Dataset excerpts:

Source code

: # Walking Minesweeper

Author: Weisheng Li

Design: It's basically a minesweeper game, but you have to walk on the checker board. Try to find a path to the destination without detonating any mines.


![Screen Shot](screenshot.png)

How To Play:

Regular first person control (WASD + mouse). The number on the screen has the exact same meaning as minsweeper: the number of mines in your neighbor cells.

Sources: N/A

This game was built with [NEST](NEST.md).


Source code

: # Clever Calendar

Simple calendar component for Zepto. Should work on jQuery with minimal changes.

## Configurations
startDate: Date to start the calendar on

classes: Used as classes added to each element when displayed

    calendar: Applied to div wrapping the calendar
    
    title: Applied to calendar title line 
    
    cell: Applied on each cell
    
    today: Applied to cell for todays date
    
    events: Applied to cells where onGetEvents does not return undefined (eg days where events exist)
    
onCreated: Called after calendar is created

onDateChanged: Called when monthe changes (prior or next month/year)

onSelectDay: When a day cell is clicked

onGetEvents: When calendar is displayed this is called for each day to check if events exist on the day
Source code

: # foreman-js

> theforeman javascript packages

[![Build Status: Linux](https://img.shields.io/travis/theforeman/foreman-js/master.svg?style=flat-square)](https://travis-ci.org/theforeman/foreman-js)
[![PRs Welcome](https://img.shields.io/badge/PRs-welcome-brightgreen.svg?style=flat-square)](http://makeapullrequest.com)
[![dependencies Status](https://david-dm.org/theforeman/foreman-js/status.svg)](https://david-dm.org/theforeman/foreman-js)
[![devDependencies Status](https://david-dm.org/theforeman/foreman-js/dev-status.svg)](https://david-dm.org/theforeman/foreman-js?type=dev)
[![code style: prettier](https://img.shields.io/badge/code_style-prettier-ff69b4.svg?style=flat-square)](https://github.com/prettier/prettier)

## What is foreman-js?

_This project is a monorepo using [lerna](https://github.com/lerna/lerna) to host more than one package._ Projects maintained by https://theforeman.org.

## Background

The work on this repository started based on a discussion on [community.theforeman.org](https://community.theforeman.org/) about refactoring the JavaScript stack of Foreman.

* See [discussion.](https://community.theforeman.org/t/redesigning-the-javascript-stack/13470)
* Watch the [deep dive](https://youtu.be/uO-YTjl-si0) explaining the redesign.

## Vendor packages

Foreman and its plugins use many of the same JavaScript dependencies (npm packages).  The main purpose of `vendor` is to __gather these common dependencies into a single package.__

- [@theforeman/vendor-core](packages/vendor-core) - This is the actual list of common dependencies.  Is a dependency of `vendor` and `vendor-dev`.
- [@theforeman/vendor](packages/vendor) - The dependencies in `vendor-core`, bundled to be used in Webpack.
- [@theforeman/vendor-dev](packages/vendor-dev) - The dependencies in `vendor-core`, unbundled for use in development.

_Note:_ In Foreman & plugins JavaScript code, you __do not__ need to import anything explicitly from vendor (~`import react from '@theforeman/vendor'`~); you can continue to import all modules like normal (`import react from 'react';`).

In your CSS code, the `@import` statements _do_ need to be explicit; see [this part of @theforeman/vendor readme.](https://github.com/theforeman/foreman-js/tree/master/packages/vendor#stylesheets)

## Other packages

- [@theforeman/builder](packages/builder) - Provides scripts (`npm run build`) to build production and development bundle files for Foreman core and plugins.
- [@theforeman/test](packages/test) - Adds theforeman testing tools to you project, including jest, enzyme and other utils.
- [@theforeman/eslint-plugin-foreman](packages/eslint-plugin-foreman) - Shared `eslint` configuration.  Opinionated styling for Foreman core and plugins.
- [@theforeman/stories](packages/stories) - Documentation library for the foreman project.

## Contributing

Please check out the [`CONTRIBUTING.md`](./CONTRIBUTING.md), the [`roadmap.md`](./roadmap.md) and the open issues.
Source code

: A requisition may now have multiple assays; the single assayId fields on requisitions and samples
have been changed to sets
--
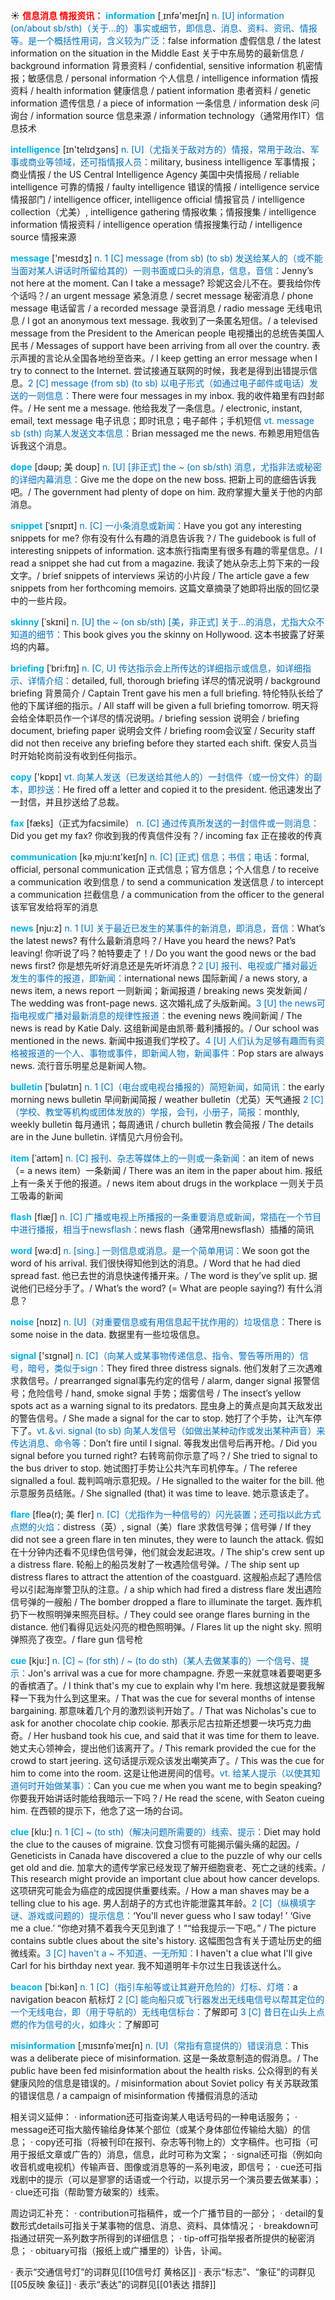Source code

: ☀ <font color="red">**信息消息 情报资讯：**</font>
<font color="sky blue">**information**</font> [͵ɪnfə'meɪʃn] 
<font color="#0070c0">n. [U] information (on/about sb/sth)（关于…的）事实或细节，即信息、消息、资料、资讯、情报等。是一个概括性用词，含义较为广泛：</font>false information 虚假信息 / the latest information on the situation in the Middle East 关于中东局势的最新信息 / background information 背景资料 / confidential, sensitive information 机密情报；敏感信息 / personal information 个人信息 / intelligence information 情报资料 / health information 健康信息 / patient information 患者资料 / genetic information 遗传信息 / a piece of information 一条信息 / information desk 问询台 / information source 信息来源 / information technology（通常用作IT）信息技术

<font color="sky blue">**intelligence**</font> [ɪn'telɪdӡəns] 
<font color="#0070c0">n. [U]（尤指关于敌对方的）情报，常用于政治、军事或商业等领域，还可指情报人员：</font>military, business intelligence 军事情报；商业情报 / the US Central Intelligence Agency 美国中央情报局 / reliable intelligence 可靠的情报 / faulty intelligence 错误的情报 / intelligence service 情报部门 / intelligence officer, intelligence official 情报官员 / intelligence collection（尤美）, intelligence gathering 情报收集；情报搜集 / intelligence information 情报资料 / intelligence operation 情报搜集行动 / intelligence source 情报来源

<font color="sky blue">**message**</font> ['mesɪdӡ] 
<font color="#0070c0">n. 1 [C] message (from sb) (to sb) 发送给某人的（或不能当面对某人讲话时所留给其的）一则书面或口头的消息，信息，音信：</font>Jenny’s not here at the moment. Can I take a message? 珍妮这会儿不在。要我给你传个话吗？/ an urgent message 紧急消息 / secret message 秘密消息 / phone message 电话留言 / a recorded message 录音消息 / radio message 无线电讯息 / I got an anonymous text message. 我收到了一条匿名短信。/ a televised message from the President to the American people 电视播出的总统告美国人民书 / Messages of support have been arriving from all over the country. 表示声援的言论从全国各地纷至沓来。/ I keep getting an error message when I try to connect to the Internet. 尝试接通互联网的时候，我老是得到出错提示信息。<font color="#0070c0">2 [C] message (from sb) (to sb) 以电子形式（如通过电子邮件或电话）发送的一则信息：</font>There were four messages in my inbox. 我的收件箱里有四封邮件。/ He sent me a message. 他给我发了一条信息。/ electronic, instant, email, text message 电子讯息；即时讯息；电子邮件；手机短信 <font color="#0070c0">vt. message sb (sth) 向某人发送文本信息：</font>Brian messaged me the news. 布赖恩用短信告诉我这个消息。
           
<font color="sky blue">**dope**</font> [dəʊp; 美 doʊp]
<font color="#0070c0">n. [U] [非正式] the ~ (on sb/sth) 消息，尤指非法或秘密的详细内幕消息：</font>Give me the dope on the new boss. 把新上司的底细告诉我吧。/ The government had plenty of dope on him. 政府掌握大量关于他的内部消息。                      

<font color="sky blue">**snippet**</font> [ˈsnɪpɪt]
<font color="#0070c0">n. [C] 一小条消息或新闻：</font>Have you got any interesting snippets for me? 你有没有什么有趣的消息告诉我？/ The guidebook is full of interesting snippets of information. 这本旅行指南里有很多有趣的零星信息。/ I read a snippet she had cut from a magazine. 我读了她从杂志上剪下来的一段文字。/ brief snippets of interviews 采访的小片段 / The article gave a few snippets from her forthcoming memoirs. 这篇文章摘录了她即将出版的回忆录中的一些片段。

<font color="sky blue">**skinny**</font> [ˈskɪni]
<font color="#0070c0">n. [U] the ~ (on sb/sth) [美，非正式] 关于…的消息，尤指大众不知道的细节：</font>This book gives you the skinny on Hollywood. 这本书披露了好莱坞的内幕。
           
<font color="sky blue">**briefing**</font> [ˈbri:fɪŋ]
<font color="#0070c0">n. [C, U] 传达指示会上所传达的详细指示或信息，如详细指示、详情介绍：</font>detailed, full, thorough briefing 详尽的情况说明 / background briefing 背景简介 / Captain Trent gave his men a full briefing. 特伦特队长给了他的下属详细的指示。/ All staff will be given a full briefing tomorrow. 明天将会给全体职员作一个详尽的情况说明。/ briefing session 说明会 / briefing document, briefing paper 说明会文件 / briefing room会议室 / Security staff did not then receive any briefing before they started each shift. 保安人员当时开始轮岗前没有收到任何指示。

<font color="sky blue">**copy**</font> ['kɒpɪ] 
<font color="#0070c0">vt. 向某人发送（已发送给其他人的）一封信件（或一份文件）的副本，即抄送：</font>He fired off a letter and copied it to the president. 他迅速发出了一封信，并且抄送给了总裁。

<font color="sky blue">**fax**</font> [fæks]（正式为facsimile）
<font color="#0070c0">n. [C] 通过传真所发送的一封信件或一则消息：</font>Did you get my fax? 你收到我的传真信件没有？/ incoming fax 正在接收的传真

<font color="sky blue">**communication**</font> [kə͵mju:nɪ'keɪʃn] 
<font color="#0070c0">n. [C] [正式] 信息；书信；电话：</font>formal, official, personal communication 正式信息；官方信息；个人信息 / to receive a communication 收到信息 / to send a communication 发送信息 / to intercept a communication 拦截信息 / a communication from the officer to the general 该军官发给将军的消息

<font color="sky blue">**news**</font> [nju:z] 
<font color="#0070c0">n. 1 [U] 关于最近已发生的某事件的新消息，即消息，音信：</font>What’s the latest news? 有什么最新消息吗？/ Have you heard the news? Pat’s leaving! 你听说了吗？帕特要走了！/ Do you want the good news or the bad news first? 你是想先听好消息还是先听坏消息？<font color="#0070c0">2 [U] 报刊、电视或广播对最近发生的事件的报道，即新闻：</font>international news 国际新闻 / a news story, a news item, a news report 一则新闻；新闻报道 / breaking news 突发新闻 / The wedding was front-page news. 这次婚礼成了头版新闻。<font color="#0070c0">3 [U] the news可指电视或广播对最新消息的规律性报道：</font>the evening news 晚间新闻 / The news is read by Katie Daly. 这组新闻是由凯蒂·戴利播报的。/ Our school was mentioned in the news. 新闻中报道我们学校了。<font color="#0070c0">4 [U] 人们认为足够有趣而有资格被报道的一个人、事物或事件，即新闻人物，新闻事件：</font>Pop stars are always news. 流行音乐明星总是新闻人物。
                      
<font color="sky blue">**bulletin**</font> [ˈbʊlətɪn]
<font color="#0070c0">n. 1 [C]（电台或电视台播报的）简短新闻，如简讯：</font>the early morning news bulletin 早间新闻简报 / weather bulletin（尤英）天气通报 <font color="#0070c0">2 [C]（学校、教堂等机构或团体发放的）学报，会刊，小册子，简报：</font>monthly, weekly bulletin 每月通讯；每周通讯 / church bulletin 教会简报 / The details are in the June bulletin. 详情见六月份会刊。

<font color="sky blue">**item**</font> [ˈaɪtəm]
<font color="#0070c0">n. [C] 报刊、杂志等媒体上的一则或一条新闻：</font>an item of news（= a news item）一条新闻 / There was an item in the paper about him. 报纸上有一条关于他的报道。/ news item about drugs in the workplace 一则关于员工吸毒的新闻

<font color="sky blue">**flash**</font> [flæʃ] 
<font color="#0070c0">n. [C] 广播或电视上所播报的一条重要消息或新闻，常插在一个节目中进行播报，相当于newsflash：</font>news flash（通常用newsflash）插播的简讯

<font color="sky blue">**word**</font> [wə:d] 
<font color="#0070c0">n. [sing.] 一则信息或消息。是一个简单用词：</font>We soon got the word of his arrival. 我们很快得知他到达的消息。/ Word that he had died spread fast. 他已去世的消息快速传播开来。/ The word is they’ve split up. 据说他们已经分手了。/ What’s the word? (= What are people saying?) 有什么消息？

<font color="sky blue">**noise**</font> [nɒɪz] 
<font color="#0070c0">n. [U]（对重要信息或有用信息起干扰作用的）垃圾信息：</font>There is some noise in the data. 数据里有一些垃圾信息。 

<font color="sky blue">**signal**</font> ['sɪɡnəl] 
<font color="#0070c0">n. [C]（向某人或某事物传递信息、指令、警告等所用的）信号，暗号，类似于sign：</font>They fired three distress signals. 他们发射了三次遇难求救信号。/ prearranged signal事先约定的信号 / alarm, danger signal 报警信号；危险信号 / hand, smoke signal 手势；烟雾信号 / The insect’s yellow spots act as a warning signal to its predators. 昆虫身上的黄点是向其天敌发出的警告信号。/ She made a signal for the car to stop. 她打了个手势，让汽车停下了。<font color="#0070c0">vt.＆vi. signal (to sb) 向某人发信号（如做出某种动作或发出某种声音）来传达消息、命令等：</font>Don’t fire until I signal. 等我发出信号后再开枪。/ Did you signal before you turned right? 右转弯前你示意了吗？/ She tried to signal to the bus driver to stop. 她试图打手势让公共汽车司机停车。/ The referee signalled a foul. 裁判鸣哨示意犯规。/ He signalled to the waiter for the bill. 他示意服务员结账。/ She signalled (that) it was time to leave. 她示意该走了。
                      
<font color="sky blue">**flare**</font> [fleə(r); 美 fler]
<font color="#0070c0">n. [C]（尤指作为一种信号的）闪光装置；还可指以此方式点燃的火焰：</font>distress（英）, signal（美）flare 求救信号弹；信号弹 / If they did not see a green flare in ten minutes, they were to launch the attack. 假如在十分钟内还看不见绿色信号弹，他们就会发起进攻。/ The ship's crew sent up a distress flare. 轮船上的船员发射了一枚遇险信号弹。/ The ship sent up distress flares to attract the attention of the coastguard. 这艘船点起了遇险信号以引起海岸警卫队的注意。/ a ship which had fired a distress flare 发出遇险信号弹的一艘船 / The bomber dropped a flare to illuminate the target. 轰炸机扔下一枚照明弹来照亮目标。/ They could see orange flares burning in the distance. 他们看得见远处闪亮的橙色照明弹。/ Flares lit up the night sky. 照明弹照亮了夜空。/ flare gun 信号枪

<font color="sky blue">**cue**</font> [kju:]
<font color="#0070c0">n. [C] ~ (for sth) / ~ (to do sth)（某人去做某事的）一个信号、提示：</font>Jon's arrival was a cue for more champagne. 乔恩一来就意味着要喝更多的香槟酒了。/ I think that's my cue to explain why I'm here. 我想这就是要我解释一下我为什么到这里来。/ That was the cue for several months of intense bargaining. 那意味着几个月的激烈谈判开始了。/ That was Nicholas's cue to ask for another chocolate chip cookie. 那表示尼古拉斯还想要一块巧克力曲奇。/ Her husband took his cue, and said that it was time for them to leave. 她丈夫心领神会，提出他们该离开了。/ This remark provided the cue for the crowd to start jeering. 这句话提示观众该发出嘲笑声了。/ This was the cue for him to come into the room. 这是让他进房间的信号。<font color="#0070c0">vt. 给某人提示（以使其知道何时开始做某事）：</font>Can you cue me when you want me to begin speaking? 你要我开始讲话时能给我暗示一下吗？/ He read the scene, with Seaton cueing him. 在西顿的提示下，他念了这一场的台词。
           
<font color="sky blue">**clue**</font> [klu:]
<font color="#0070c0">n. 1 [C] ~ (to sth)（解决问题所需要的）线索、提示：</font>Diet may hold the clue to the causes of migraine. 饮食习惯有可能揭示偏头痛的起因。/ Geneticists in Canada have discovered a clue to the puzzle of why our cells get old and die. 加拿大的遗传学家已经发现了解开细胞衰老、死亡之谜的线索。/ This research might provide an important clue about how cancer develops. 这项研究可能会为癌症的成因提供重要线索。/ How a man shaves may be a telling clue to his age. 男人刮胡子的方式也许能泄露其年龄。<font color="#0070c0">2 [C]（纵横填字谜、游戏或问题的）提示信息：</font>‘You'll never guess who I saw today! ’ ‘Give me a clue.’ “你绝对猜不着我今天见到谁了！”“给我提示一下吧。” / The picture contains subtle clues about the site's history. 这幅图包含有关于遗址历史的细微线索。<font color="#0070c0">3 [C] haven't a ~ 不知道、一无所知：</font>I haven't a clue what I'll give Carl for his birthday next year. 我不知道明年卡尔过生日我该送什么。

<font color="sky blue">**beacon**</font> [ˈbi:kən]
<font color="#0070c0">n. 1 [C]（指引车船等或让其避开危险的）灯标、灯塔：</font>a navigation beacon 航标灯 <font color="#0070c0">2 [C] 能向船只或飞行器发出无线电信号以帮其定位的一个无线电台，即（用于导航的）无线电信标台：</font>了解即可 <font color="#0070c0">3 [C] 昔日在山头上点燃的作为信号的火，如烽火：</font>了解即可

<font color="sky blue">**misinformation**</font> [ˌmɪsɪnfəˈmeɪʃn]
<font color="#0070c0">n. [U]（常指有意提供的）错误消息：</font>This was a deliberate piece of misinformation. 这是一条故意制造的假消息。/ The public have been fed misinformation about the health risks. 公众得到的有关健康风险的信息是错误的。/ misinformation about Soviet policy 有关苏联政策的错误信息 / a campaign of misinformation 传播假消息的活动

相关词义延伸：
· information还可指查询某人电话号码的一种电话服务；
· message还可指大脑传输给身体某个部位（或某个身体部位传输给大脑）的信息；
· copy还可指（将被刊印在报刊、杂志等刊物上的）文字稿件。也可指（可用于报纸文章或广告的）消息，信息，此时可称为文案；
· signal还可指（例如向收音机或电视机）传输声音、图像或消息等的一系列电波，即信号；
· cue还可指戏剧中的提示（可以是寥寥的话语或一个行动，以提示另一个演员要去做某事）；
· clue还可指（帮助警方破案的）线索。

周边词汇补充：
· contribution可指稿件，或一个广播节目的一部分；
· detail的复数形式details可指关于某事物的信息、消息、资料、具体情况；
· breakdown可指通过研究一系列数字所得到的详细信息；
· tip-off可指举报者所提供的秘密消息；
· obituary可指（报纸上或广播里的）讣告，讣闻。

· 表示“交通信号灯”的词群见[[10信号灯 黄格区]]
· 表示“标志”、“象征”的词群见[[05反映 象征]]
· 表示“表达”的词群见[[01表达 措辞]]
==
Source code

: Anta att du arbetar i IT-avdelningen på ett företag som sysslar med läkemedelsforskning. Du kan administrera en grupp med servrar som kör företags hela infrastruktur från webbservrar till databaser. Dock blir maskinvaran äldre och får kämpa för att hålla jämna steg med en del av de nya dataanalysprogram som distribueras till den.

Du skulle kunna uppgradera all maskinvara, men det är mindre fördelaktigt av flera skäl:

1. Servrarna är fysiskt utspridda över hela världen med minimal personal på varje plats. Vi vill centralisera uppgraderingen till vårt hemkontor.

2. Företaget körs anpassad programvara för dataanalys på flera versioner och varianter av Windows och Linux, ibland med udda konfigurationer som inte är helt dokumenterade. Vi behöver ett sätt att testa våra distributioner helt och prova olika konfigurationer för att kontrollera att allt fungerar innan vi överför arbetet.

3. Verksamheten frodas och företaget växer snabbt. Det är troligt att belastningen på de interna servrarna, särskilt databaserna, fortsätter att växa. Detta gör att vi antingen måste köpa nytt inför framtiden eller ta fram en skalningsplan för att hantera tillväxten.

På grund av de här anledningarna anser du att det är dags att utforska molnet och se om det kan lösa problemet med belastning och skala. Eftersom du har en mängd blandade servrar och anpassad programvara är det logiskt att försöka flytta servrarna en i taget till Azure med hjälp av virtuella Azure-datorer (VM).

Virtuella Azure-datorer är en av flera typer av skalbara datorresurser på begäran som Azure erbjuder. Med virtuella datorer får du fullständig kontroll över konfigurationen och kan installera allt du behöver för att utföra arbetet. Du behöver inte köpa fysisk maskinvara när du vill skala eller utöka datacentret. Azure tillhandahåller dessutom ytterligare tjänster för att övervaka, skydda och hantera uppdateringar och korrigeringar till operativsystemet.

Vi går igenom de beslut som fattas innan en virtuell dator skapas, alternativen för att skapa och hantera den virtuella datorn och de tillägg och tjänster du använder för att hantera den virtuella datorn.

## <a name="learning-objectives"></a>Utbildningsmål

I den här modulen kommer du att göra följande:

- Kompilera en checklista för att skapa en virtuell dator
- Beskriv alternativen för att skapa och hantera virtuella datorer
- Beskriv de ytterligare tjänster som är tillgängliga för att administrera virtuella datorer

Directions:
Copy all lines from the data that hold the word "badge".

Answer section:
[![PRs Welcome](https://img.shields.io/badge/PRs-welcome-brightgreen.svg?style=flat-square)](http://makeapullrequest.com)
[![code style: prettier](https://img.shields.io/badge/code_style-prettier-ff69b4.svg?style=flat-square)](https://github.com/prettier/prettier)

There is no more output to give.